Net loss for the quarter widened to $1.626 billion, up from a $43 million loss in Q3 2024. The sharp increase is driven by a $1.6 billion non‑cash impairment related to cable franchise rights and higher interest expense on the company’s $25 billion debt load. The impairment charge, while one‑off, significantly impacted the bottom line and illustrates the company’s ongoing restructuring efforts.
GAAP earnings per share were a loss of $3.47, missing the consensus estimate of a $0.06 loss. Non‑GAAP EPS was a loss of $0.12, also below the consensus of $0.068. The misses are primarily due to the large impairment charge and weaker legacy revenue, which outweighed the gains from fiber and mobile. Management noted that “intense competition and a sustained low‑growth environment” contributed to the softer broadband subscriber trends, underscoring the challenges in the core business.

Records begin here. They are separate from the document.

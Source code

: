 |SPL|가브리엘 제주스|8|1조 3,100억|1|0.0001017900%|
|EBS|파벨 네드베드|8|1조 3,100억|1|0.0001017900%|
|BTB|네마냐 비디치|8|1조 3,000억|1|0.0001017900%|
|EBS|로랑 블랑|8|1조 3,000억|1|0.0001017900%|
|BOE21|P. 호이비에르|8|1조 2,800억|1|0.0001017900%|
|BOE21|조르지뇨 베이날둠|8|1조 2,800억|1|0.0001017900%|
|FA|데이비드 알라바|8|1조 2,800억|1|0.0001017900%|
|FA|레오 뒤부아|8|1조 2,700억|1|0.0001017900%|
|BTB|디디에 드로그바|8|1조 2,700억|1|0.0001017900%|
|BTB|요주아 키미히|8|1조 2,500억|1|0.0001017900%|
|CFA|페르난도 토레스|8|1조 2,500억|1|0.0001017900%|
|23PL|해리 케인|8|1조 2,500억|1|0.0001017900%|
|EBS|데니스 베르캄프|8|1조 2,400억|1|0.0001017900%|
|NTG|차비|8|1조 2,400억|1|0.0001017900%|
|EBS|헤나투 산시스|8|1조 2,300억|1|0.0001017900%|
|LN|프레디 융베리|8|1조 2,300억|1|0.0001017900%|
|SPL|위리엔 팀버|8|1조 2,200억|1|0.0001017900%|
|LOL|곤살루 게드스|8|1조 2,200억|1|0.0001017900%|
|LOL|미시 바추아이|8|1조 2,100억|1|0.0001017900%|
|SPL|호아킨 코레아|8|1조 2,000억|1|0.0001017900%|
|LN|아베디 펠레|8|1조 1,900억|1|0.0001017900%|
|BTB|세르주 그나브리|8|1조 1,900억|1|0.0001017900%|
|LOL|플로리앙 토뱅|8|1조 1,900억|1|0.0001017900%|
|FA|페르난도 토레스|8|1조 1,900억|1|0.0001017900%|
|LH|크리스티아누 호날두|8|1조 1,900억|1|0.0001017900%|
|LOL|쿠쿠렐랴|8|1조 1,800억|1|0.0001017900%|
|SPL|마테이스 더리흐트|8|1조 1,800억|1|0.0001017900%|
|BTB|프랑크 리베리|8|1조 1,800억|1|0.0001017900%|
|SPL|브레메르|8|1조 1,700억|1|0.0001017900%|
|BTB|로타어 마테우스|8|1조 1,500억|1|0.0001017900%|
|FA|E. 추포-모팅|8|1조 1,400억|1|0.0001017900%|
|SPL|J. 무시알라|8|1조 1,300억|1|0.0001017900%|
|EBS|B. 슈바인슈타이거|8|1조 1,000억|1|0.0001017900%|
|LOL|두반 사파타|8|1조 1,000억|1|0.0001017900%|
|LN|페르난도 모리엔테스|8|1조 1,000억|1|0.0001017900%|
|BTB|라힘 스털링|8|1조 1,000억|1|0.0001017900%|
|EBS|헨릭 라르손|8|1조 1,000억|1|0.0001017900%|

The company reaffirmed its full‑year adjusted EBITDA outlook of roughly $3.4 billion and maintained its revenue guidance. Management emphasized continued investment in AI‑driven network optimization and the launch of new value‑added services to improve customer retention. Chairman and CEO Dennis Mathew said, “We are sharpening our go‑to‑market and base‑management strategies to strengthen our broadband performance and improve our revenue trajectory in this highly competitive landscape.” The guidance signals confidence in the company’s long‑term strategy despite short‑term headwinds.
Pre‑market trading showed a 2.3% decline in the company’s stock, driven by the earnings miss and persistent broadband subscriber losses. Investors reacted to the weaker-than‑expected revenue and EPS figures, as well as the significant net loss, which highlighted the company’s ongoing debt burden and the impact of the franchise rights impairment. The market reaction underscores the importance of meeting analyst expectations and the sensitivity to legacy business performance.